A project to power trains with hydrogen, a new oil-extraction technology and an Indigenous-owned soil recycling facility are some of 16 emissions-reduction projects in Alberta set to receive $176-million in federal and provincial funding in a bid to increase sustainability across industries.
The timing of Monday’s announcement was no accident, as world leaders gather in Glasgow for the United Nations climate change summit COP26. The projects, worth around $2-billion to Alberta’s economy, were selected by Emissions Reduction Alberta (ERA). It’s an arm’s-length agency set up in 2009 to divvy out funds from Alberta’s carbon tax on large emitters, and accelerate the development and adoption of clean technologies.
Monday’s funding announcement was the largest ever made by ERA, which will contribute $126-million to the projects. Ottawa’s Low Carbon Economy Leadership Fund will chip in the remaining $50-million.
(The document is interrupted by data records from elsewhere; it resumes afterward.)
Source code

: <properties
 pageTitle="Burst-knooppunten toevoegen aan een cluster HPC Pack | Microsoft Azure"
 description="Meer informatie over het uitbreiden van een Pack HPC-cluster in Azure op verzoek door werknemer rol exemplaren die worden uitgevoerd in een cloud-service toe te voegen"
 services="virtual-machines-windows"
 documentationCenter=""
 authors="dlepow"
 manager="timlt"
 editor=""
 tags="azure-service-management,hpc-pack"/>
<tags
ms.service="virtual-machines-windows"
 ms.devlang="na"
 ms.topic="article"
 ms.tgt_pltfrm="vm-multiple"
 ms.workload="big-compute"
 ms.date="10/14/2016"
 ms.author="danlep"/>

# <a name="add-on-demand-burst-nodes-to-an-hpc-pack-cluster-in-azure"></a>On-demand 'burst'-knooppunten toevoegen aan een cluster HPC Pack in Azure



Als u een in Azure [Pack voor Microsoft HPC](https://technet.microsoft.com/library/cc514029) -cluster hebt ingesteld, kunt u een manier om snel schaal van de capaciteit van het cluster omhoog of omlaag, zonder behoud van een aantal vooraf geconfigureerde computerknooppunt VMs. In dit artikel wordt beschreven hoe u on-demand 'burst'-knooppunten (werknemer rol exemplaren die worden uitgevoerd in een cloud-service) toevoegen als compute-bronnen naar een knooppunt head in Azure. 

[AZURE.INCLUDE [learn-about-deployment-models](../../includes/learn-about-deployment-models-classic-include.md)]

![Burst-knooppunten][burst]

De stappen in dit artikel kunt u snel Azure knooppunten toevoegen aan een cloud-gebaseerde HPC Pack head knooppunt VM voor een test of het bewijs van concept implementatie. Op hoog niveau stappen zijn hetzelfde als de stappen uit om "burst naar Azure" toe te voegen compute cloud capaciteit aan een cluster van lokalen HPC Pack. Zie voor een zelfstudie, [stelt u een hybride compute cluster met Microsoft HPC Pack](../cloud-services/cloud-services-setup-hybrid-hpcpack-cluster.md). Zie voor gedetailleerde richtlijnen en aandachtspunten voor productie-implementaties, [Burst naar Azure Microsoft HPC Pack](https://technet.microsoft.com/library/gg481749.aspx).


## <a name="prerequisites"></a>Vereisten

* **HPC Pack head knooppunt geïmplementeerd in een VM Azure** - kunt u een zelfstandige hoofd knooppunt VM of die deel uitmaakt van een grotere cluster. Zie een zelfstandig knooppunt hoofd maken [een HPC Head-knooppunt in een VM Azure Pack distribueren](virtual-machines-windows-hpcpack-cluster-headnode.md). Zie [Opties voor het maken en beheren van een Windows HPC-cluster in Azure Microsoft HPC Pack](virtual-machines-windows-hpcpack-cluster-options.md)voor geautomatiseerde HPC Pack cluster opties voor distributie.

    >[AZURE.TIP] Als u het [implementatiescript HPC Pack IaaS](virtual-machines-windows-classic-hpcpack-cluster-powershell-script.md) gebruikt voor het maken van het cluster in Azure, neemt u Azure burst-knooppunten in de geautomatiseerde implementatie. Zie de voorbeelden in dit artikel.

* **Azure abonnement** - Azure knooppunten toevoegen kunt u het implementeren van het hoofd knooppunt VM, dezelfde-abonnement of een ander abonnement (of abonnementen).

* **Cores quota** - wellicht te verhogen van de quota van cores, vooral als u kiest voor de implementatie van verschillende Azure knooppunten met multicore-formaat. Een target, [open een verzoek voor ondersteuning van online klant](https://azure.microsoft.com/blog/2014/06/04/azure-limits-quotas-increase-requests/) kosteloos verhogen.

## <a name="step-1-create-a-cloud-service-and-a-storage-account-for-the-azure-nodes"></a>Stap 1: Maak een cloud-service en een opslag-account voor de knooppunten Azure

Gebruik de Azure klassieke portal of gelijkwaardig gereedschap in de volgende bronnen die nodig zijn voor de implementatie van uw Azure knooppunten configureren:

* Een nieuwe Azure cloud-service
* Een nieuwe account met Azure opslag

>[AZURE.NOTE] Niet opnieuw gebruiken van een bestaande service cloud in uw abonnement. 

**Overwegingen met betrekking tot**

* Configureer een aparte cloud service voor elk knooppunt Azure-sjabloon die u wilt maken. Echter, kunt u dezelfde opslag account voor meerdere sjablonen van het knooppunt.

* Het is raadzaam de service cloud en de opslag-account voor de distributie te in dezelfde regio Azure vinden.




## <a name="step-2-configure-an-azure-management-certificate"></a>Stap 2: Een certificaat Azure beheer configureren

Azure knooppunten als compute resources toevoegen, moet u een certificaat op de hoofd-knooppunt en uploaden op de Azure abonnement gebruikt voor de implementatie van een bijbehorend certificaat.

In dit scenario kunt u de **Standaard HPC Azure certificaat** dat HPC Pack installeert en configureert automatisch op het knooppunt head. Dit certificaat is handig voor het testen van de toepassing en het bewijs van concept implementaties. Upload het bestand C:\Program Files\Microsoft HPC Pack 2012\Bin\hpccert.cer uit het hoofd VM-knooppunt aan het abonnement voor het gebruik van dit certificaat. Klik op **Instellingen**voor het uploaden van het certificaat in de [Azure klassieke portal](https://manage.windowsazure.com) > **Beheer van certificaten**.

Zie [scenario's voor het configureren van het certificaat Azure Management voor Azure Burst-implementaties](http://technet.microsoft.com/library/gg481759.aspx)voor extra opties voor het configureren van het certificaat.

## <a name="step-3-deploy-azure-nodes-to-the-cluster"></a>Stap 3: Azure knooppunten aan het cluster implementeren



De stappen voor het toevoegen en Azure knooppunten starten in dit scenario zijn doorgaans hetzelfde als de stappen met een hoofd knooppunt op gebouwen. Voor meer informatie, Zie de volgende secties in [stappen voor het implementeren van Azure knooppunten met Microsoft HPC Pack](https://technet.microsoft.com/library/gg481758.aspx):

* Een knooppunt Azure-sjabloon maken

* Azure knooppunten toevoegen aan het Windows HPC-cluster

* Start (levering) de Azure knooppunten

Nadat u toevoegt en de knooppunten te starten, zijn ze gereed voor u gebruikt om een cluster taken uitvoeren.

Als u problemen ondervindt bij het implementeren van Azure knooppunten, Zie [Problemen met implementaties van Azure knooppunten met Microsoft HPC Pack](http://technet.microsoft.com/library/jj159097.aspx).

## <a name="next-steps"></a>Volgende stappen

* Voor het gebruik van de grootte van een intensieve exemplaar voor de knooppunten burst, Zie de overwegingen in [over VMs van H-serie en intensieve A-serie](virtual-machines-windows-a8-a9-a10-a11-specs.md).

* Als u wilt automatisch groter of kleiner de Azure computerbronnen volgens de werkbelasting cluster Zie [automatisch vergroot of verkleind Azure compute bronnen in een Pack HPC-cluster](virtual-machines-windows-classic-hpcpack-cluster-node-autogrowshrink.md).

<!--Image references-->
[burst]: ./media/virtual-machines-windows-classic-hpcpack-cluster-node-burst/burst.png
Projects had to be shovel-ready and encourage immediate economic activity in the province in order to qualify for the provincial funding. They were split among three categories: five projects from oil and gas, six representing low carbon energy, and five in bioindustry and waste-to-value add.
Steve MacDonald, the chief executive officer of ERA, told The Globe and Mail the projects underscore Alberta’s commitment to lowering emissions across its economy.
It’s all good and well to set goals and aspirations about net-zero greenhouse gas emissions, he said, but ambitions must translate into action.
“This really is an example of Alberta helping to close the gap between rhetoric and reality,” he said.
“These are real projects with real technologies, from carbon capture to hydrogen to energy efficiency. These are the solutions that the world needs.”
Alberta Premier Jason Kenney said Monday the projects, many of which are already under way, will inject $2-billion dollars into Alberta’s economy, eliminate almost seven million tonnes of greenhouse gas emissions by 2030 and support about 5,600 jobs.
“We aren’t just talking about reducing emissions – we are acting to actually reduce emissions, and that’s what matters,” he said.
The projects to receive funding run the gamut across industries.
Canadian Pacific Railway , for example, will receive $15-million for its hydrogen locomotive program, which aims to build North America’s first hydrogen-powered freight trains. It will also build hydrogen production facilities and fuelling stations at its terminals in Edmonton and Calgary.
“We believe that the knowledge that we’re going to gather will be critical for not only us, but the entire North American freight rail industry, which yields the potential of converting 30,000-plus locomotives to decarbonize this industry,” said Kyle Mulligan, Canadian Pacific Railway’s chief engineer.
Alberta has looked to hydrogen developed from its vast natural gas reserves as something of an economic salve, and will release its hydrogen plan later this week.
Mr. MacDonald said the rail project will help expand Alberta’s focus from the hydrogen supply side to also creating demand for the fuel.
“Everybody understands trains. So to me, that’s really exciting because you’re looking at the whole value chain,” he said.
Canadian Natural Resources Ltd. will also get $15-million, for a new oil sands extraction process. The project will put a bitumen extraction plant in the middle of an oil sands mine pit, which will help stop the creation of environmentally problematic tailing ponds.
Alberta Environment Minister Jason Nixon said it would also reduce the amount of energy needed to pump bitumen from the oil sands mine, reduce the need for haul trucks and decrease the length of pipelines.
The announcement followed Prime Minister Justin Trudeau telling COP26 that Canada would cap oil and gas sector emissions, and ensure they decrease at a pace and scale needed to reach net-zero by 2050.
“That’s no small task for a major oil and gas producing country. It’s a big step that’s absolutely necessary,” Mr. Trudeau said in Glasgow.